| WORK ORDER |
An exact copy of every entry is needed, without the pictures.

◇ ◇ ◇

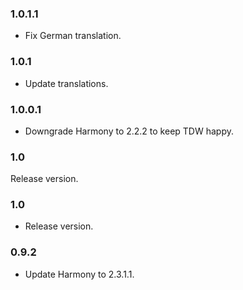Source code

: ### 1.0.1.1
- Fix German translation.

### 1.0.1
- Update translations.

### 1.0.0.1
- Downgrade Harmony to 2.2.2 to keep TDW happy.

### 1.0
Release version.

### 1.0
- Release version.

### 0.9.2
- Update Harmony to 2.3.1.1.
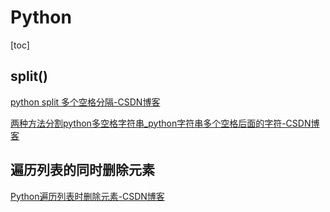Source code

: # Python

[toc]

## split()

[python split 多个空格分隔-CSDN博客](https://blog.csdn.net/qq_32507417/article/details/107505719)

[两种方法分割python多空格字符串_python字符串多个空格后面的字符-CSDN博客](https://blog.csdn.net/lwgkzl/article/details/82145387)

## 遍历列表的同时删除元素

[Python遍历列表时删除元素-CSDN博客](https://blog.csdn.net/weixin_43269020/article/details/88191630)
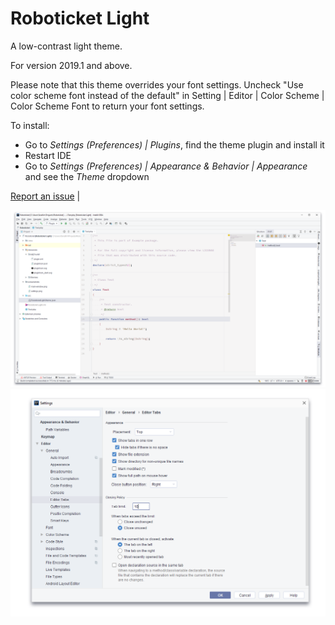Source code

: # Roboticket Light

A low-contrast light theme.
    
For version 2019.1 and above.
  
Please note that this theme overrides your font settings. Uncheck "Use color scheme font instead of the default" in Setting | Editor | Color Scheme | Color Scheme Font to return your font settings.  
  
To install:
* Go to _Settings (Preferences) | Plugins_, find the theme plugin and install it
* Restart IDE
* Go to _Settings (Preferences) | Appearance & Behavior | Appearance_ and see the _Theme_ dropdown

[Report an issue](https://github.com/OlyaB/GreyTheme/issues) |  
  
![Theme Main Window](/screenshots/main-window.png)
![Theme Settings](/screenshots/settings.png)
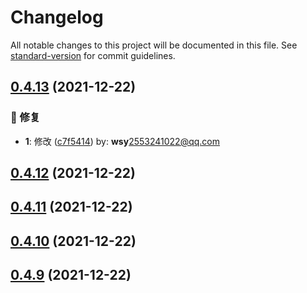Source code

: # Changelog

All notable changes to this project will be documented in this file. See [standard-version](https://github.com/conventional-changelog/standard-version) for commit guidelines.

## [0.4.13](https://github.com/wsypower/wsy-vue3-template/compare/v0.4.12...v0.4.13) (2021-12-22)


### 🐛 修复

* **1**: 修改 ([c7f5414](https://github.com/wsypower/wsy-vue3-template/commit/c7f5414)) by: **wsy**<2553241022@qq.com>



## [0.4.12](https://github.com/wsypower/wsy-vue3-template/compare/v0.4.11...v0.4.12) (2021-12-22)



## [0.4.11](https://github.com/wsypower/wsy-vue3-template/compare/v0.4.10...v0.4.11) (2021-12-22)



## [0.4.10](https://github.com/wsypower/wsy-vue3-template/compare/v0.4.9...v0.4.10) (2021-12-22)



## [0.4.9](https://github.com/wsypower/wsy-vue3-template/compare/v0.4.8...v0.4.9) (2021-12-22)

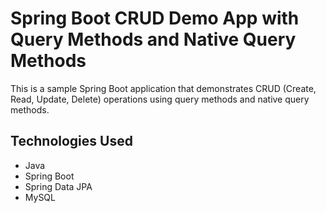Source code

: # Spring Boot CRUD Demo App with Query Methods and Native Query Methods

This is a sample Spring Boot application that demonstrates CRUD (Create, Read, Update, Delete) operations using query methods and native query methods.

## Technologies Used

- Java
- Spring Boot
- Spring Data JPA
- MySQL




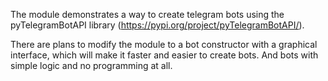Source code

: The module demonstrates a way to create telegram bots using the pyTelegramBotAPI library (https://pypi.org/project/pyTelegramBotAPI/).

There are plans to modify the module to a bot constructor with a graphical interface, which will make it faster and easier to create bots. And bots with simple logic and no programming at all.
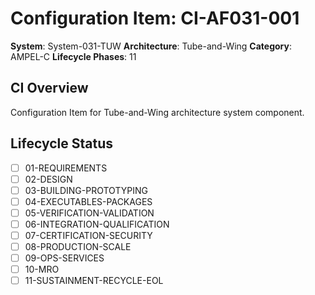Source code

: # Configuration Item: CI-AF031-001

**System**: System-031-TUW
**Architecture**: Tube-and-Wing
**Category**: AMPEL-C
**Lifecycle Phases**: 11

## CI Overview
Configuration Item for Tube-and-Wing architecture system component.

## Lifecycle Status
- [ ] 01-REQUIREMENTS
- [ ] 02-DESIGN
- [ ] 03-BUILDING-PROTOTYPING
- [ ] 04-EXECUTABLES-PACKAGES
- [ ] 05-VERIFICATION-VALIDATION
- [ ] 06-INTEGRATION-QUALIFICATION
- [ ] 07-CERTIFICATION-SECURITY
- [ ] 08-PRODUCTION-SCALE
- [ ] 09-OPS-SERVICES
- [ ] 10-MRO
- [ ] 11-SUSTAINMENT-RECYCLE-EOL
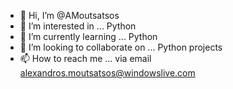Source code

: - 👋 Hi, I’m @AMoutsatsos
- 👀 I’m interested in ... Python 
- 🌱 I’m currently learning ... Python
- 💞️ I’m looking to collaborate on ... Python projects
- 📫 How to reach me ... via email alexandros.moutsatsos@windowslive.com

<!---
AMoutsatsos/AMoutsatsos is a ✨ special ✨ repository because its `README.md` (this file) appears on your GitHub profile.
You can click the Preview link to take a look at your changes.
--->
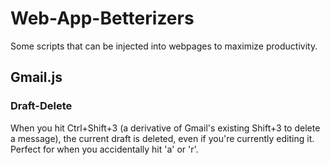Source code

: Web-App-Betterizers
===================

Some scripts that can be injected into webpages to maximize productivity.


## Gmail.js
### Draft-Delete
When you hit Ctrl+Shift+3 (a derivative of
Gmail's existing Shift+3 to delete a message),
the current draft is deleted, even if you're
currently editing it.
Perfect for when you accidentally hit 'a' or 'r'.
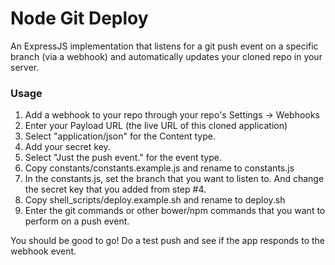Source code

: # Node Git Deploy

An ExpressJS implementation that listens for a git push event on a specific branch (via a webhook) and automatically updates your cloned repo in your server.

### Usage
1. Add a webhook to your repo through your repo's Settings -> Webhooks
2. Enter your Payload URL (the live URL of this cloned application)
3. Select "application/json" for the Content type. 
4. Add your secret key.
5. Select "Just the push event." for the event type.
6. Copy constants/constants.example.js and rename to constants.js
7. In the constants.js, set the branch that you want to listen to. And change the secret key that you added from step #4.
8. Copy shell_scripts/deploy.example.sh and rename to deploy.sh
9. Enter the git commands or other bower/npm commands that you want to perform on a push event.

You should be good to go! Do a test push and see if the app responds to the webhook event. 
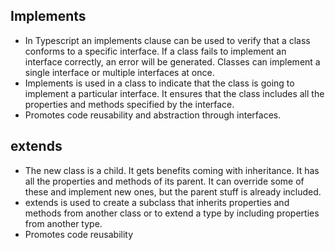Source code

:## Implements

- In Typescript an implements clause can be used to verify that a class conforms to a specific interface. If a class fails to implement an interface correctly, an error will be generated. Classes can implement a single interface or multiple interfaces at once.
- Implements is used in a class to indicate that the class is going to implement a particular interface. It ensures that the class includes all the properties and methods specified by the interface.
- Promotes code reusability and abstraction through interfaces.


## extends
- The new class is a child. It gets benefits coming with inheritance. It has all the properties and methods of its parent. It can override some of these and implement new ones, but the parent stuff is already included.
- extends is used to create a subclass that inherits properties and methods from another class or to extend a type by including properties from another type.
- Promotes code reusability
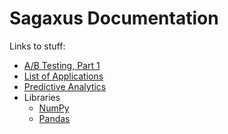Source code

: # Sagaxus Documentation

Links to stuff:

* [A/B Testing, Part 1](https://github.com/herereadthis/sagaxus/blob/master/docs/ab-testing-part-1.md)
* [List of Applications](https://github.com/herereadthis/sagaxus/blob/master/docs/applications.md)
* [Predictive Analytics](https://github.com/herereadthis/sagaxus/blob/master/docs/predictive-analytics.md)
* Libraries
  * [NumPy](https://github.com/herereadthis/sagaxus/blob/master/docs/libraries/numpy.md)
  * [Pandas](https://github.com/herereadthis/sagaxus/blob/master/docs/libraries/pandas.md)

◇ ◇ ◇

| OUTPUT OF THE TASK |
Source code

: ### 1.0.1.1
- Fix German translation.

### 1.0.1
- Update translations.

### 1.0.0.1
- Downgrade Harmony to 2.2.2 to keep TDW happy.

### 1.0
Release version.

### 1.0
- Release version.

### 0.9.2
- Update Harmony to 2.3.1.1.
Source code

: # Python

[toc]

## split()

[python split 多个空格分隔-CSDN博客](https://blog.csdn.net/qq_32507417/article/details/107505719)

[两种方法分割python多空格字符串_python字符串多个空格后面的字符-CSDN博客](https://blog.csdn.net/lwgkzl/article/details/82145387)

## 遍历列表的同时删除元素

[Python遍历列表时删除元素-CSDN博客](https://blog.csdn.net/weixin_43269020/article/details/88191630)
Source code

: # Roboticket Light

A low-contrast light theme.
    
For version 2019.1 and above.
  
Please note that this theme overrides your font settings. Uncheck "Use color scheme font instead of the default" in Setting | Editor | Color Scheme | Color Scheme Font to return your font settings.  
  
To install:
* Go to _Settings (Preferences) | Plugins_, find the theme plugin and install it
* Restart IDE
* Go to _Settings (Preferences) | Appearance & Behavior | Appearance_ and see the _Theme_ dropdown

[Report an issue](https://github.com/OlyaB/GreyTheme/issues) |  
  
![Theme Main Window](/screenshots/main-window.png)
![Theme Settings](/screenshots/settings.png)
Source code

: # Changelog

All notable changes to this project will be documented in this file. See [standard-version](https://github.com/conventional-changelog/standard-version) for commit guidelines.

## [0.4.13](https://github.com/wsypower/wsy-vue3-template/compare/v0.4.12...v0.4.13) (2021-12-22)


### 🐛 修复

* **1**: 修改 ([c7f5414](https://github.com/wsypower/wsy-vue3-template/commit/c7f5414)) by: **wsy**<2553241022@qq.com>



## [0.4.12](https://github.com/wsypower/wsy-vue3-template/compare/v0.4.11...v0.4.12) (2021-12-22)



## [0.4.11](https://github.com/wsypower/wsy-vue3-template/compare/v0.4.10...v0.4.11) (2021-12-22)



## [0.4.10](https://github.com/wsypower/wsy-vue3-template/compare/v0.4.9...v0.4.10) (2021-12-22)



## [0.4.9](https://github.com/wsypower/wsy-vue3-template/compare/v0.4.8...v0.4.9) (2021-12-22)

Source code

: # Spring Boot CRUD Demo App with Query Methods and Native Query Methods

This is a sample Spring Boot application that demonstrates CRUD (Create, Read, Update, Delete) operations using query methods and native query methods.

## Technologies Used

- Java
- Spring Boot
- Spring Data JPA
- MySQL




Source code

: The module demonstrates a way to create telegram bots using the pyTelegramBotAPI library (https://pypi.org/project/pyTelegramBotAPI/).

There are plans to modify the module to a bot constructor with a graphical interface, which will make it faster and easier to create bots. And bots with simple logic and no programming at all.
Source code

: # Configuration Item: CI-AF031-001

**System**: System-031-TUW
**Architecture**: Tube-and-Wing
**Category**: AMPEL-C
**Lifecycle Phases**: 11

## CI Overview
Configuration Item for Tube-and-Wing architecture system component.

## Lifecycle Status
- [ ] 01-REQUIREMENTS
- [ ] 02-DESIGN
- [ ] 03-BUILDING-PROTOTYPING
- [ ] 04-EXECUTABLES-PACKAGES
- [ ] 05-VERIFICATION-VALIDATION
- [ ] 06-INTEGRATION-QUALIFICATION
- [ ] 07-CERTIFICATION-SECURITY
- [ ] 08-PRODUCTION-SCALE
- [ ] 09-OPS-SERVICES
- [ ] 10-MRO
- [ ] 11-SUSTAINMENT-RECYCLE-EOL
Source code

: - 👋 Hi, I’m @AMoutsatsos
- 👀 I’m interested in ... Python 
- 🌱 I’m currently learning ... Python
- 💞️ I’m looking to collaborate on ... Python projects
- 📫 How to reach me ... via email alexandros.moutsatsos@windowslive.com

<!---
AMoutsatsos/AMoutsatsos is a ✨ special ✨ repository because its `README.md` (this file) appears on your GitHub profile.
You can click the Preview link to take a look at your changes.
--->
Source code

: Web-App-Betterizers
===================

Some scripts that can be injected into webpages to maximize productivity.


## Gmail.js
### Draft-Delete
When you hit Ctrl+Shift+3 (a derivative of
Gmail's existing Shift+3 to delete a message),
the current draft is deleted, even if you're
currently editing it.
Perfect for when you accidentally hit 'a' or 'r'.
Source code

: # Node Git Deploy

An ExpressJS implementation that listens for a git push event on a specific branch (via a webhook) and automatically updates your cloned repo in your server.

### Usage
1. Add a webhook to your repo through your repo's Settings -> Webhooks
2. Enter your Payload URL (the live URL of this cloned application)
3. Select "application/json" for the Content type. 
4. Add your secret key.
5. Select "Just the push event." for the event type.
6. Copy constants/constants.example.js and rename to constants.js
7. In the constants.js, set the branch that you want to listen to. And change the secret key that you added from step #4.
8. Copy shell_scripts/deploy.example.sh and rename to deploy.sh
9. Enter the git commands or other bower/npm commands that you want to perform on a push event.

You should be good to go! Do a test push and see if the app responds to the webhook event. 
Source code

:## Implements

- In Typescript an implements clause can be used to verify that a class conforms to a specific interface. If a class fails to implement an interface correctly, an error will be generated. Classes can implement a single interface or multiple interfaces at once.
- Implements is used in a class to indicate that the class is going to implement a particular interface. It ensures that the class includes all the properties and methods specified by the interface.
- Promotes code reusability and abstraction through interfaces.


## extends
- The new class is a child. It gets benefits coming with inheritance. It has all the properties and methods of its parent. It can override some of these and implement new ones, but the parent stuff is already included.
- extends is used to create a subclass that inherits properties and methods from another class or to extend a type by including properties from another type.
- Promotes code reusability
Source code

: # Sagaxus Documentation

Links to stuff:

* [A/B Testing, Part 1](https://github.com/herereadthis/sagaxus/blob/master/docs/ab-testing-part-1.md)
* [List of Applications](https://github.com/herereadthis/sagaxus/blob/master/docs/applications.md)
* [Predictive Analytics](https://github.com/herereadthis/sagaxus/blob/master/docs/predictive-analytics.md)
* Libraries
  * [NumPy](https://github.com/herereadthis/sagaxus/blob/master/docs/libraries/numpy.md)
  * [Pandas](https://github.com/herereadthis/sagaxus/blob/master/docs/libraries/pandas.md)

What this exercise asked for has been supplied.